[Start of section]

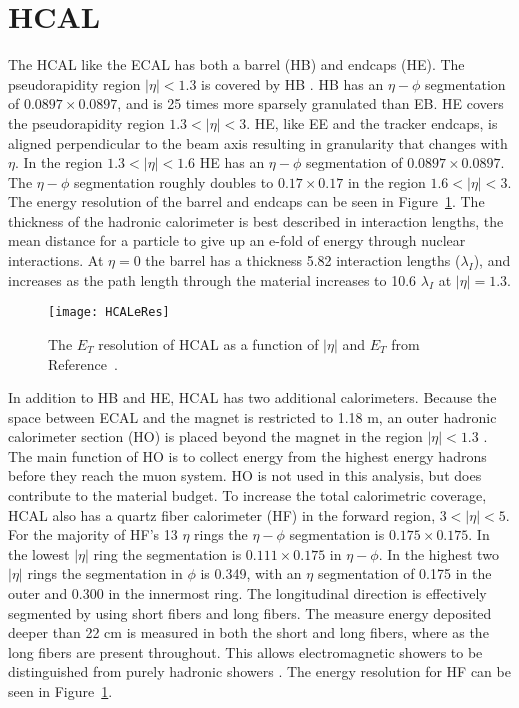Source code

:   \section{HCAL}
    The HCAL like the ECAL has both a barrel (HB) and endcaps (HE).
    The pseudorapidity region $|\eta|<1.3$ is covered by HB \cite{tCmsE}. 
    HB has an $\eta-\phi$ segmentation of $0.0897\times0.0897$, and is 25 times more
    	sparsely granulated than EB.
    HE covers the pseudorapidity region $1.3<|\eta|<3$.
    HE, like EE and the tracker endcaps, is aligned perpendicular to the beam axis
    	resulting in granularity that changes with $\eta$.
    In the region $1.3 <|\eta|< 1.6$ HE has an $\eta-\phi$ segmentation of 
    	$0.0897\times0.0897$.
    The $\eta-\phi$ segmentation roughly doubles to $0.17\times0.17$ in the region
    	$1.6 <|\eta|< 3$.
    The energy resolution of the barrel and endcaps can be seen in  
    	Figure~\ref{HCALeRes}.
    The thickness of the hadronic calorimeter is best described in interaction
    	lengths, the mean distance for a particle to give up an e-fold of energy
    	through nuclear interactions. 
    At $\eta = 0$ the barrel has a thickness 5.82 interaction lengths 
    	($\lambda_{I}$), and increases as the path length through the material 
    	increases to 10.6 $\lambda_{I}$ at $|\eta| = 1.3$.
    \begin{figure}[h]
      \centering
        \texttt{[image: HCALeRes]}
      \caption{The $E_{T}$ resolution of HCAL as a function of $|\eta|$ and $E_{T}$
    	from Reference~\cite{tCmsE}.}
      \label{HCALeRes}
    \end{figure}
    
    In addition to HB and HE, HCAL has two additional calorimeters.
    Because the space between ECAL and the magnet is restricted to 1.18 m, an
    	outer hadronic calorimeter section (HO) is placed beyond the magnet
    	in the region $|\eta|<1.3$ \cite{tCmsE}.
    The main function of HO is to collect energy from the highest energy hadrons
    	before they reach the muon system.
    HO is not used in this analysis, but does contribute to the material budget. 
    To increase the total calorimetric coverage, HCAL also has a quartz fiber 
    	calorimeter (HF) in the forward region, $3 < |\eta| < 5$.
    For the majority of HF's 13 $\eta$ rings the $\eta-\phi$ segmentation is 
    	$0.175\times0.175$.
    In the lowest $|\eta|$ ring the segmentation is $0.111\times0.175$ in 
    	$\eta-\phi$.
    In the highest two $|\eta|$ rings the segmentation in $\phi$ is 0.349, with an
    	$\eta$ segmentation of 0.175 in the outer and 0.300 in the innermost 
    	ring. 
    The longitudinal direction is effectively segmented by using short fibers and
    	long fibers.
    The measure energy deposited deeper than 22 cm is measured in both the short
    	and long fibers, where as the long fibers are present throughout.
    This allows electromagnetic showers to be distinguished from purely hadronic 
    	showers \cite{tCmsE}.
    The energy resolution for HF can be seen in Figure~\ref{HCALeRes}.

[End of section]

What to work on:
Quote the records above in full, dropping each picture.

Solution to the exercise:
Source code

:   \section{HCAL}
    The HCAL like the ECAL has both a barrel (HB) and endcaps (HE).
    The pseudorapidity region $|\eta|<1.3$ is covered by HB \cite{tCmsE}. 
    HB has an $\eta-\phi$ segmentation of $0.0897\times0.0897$, and is 25 times more
    	sparsely granulated than EB.
    HE covers the pseudorapidity region $1.3<|\eta|<3$.
    HE, like EE and the tracker endcaps, is aligned perpendicular to the beam axis
    	resulting in granularity that changes with $\eta$.
    In the region $1.3 <|\eta|< 1.6$ HE has an $\eta-\phi$ segmentation of 
    	$0.0897\times0.0897$.
    The $\eta-\phi$ segmentation roughly doubles to $0.17\times0.17$ in the region
    	$1.6 <|\eta|< 3$.
    The energy resolution of the barrel and endcaps can be seen in  
    	Figure~\ref{HCALeRes}.
    The thickness of the hadronic calorimeter is best described in interaction
    	lengths, the mean distance for a particle to give up an e-fold of energy
    	through nuclear interactions. 
    At $\eta = 0$ the barrel has a thickness 5.82 interaction lengths 
    	($\lambda_{I}$), and increases as the path length through the material 
    	increases to 10.6 $\lambda_{I}$ at $|\eta| = 1.3$.
    \begin{figure}[h]
      \centering
        \texttt{[image: HCALeRes]}
      \caption{The $E_{T}$ resolution of HCAL as a function of $|\eta|$ and $E_{T}$
    	from Reference~\cite{tCmsE}.}
      \label{HCALeRes}
    \end{figure}
    
    In addition to HB and HE, HCAL has two additional calorimeters.
    Because the space between ECAL and the magnet is restricted to 1.18 m, an
    	outer hadronic calorimeter section (HO) is placed beyond the magnet
    	in the region $|\eta|<1.3$ \cite{tCmsE}.
    The main function of HO is to collect energy from the highest energy hadrons
    	before they reach the muon system.
    HO is not used in this analysis, but does contribute to the material budget. 
    To increase the total calorimetric coverage, HCAL also has a quartz fiber 
    	calorimeter (HF) in the forward region, $3 < |\eta| < 5$.
    For the majority of HF's 13 $\eta$ rings the $\eta-\phi$ segmentation is 
    	$0.175\times0.175$.
    In the lowest $|\eta|$ ring the segmentation is $0.111\times0.175$ in 
    	$\eta-\phi$.
    In the highest two $|\eta|$ rings the segmentation in $\phi$ is 0.349, with an
    	$\eta$ segmentation of 0.175 in the outer and 0.300 in the innermost 
    	ring. 
    The longitudinal direction is effectively segmented by using short fibers and
    	long fibers.
    The measure energy deposited deeper than 22 cm is measured in both the short
    	and long fibers, where as the long fibers are present throughout.
    This allows electromagnetic showers to be distinguished from purely hadronic 
    	showers \cite{tCmsE}.
    The energy resolution for HF can be seen in Figure~\ref{HCALeRes}.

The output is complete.